*Task description*
In the entries below, how many lines include "couldn"? Reply with the number and nothing more.

*Records for this exercise*
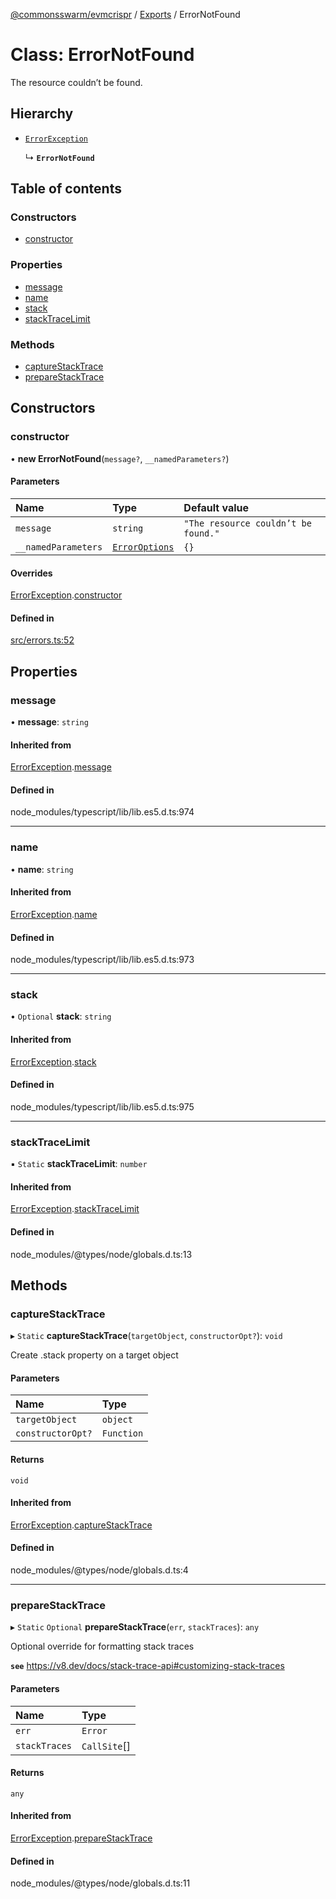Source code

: [@commonsswarm/evmcrispr](../README.md) / [Exports](../modules.md) / ErrorNotFound

# Class: ErrorNotFound

The resource couldn’t be found.

## Hierarchy

- [`ErrorException`](ErrorException.md)

  ↳ **`ErrorNotFound`**

## Table of contents

### Constructors

- [constructor](ErrorNotFound.md#constructor)

### Properties

- [message](ErrorNotFound.md#message)
- [name](ErrorNotFound.md#name)
- [stack](ErrorNotFound.md#stack)
- [stackTraceLimit](ErrorNotFound.md#stacktracelimit)

### Methods

- [captureStackTrace](ErrorNotFound.md#capturestacktrace)
- [prepareStackTrace](ErrorNotFound.md#preparestacktrace)

## Constructors

### constructor

• **new ErrorNotFound**(`message?`, `__namedParameters?`)

#### Parameters

| Name | Type | Default value |
| :------ | :------ | :------ |
| `message` | `string` | `"The resource couldn’t be found."` |
| `__namedParameters` | [`ErrorOptions`](../modules.md#erroroptions) | `{}` |

#### Overrides

[ErrorException](ErrorException.md).[constructor](ErrorException.md#constructor)

#### Defined in

[src/errors.ts:52](https://github.com/CommonsSwarm/EVMcrispr/blob/652215b/src/errors.ts#L52)

## Properties

### message

• **message**: `string`

#### Inherited from

[ErrorException](ErrorException.md).[message](ErrorException.md#message)

#### Defined in

node_modules/typescript/lib/lib.es5.d.ts:974

___

### name

• **name**: `string`

#### Inherited from

[ErrorException](ErrorException.md).[name](ErrorException.md#name)

#### Defined in

node_modules/typescript/lib/lib.es5.d.ts:973

___

### stack

• `Optional` **stack**: `string`

#### Inherited from

[ErrorException](ErrorException.md).[stack](ErrorException.md#stack)

#### Defined in

node_modules/typescript/lib/lib.es5.d.ts:975

___

### stackTraceLimit

▪ `Static` **stackTraceLimit**: `number`

#### Inherited from

[ErrorException](ErrorException.md).[stackTraceLimit](ErrorException.md#stacktracelimit)

#### Defined in

node_modules/@types/node/globals.d.ts:13

## Methods

### captureStackTrace

▸ `Static` **captureStackTrace**(`targetObject`, `constructorOpt?`): `void`

Create .stack property on a target object

#### Parameters

| Name | Type |
| :------ | :------ |
| `targetObject` | `object` |
| `constructorOpt?` | `Function` |

#### Returns

`void`

#### Inherited from

[ErrorException](ErrorException.md).[captureStackTrace](ErrorException.md#capturestacktrace)

#### Defined in

node_modules/@types/node/globals.d.ts:4

___

### prepareStackTrace

▸ `Static` `Optional` **prepareStackTrace**(`err`, `stackTraces`): `any`

Optional override for formatting stack traces

**`see`** https://v8.dev/docs/stack-trace-api#customizing-stack-traces

#### Parameters

| Name | Type |
| :------ | :------ |
| `err` | `Error` |
| `stackTraces` | `CallSite`[] |

#### Returns

`any`

#### Inherited from

[ErrorException](ErrorException.md).[prepareStackTrace](ErrorException.md#preparestacktrace)

#### Defined in

node_modules/@types/node/globals.d.ts:11
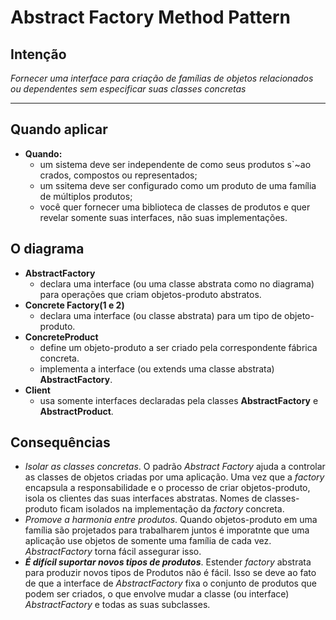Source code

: # Abstract Factory Method Pattern

## Intenção

*Fornecer uma interface para criação de famílias de objetos relacionados ou dependentes sem especificar suas classes concretas*

---

## Quando aplicar
- **Quando:**
    - um sistema deve ser independente de como seus produtos s`~ao crados, compostos ou representados;
    - um ssitema deve ser configurado como um produto de uma família de múltiplos produtos;
    - você quer fornecer uma biblioteca de classes de produtos e quer revelar somente suas interfaces, não suas implementações.

## O diagrama

- **AbstractFactory**
    - declara uma interface (ou uma classe abstrata como no diagrama) para operações que criam objetos-produto abstratos.
- **Concrete Factory(1 e 2)**
    - declara uma interface (ou classe abstrata) para um tipo de objeto-produto.
- **ConcreteProduct**
    - define um objeto-produto a ser criado pela correspondente fábrica concreta.
    - implementa a interface (ou extends uma classe abstrata) **AbstractFactory**.
- **Client**
    - usa somente interfaces declaradas pela classes **AbstractFactory** e **AbstractProduct**.


## Consequências

- *Isolar as classes concretas*. O padrão *Abstract Factory* ajuda a controlar as classes de objetos criadas por uma aplicação. Uma vez que a *factory* encapsula a responsabilidade e o processo de criar objetos-produto, isola os clientes das suas interfaces abstratas. Nomes de classes-produto ficam isolados na implementação da *factory* concreta.
- *Promove a harmonia entre produtos*. Quando objetos-produto em uma família são projetados para trabalharem juntos é imporatnte que uma aplicação use objetos de somente uma família de cada vez. *AbstractFactory* torna fácil assegurar isso.
- ***É difícil suportar novos tipos de produtos***. Estender *factory* abstrata para produzir novos tipos de Produtos não é fácil. Isso se deve ao fato de que a interface de *AbstractFactory* fixa o conjunto de produtos que podem ser criados, o que envolve mudar a classe (ou interface) *AbstractFactory* e todas as suas subclasses.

*Answer to the problem*
2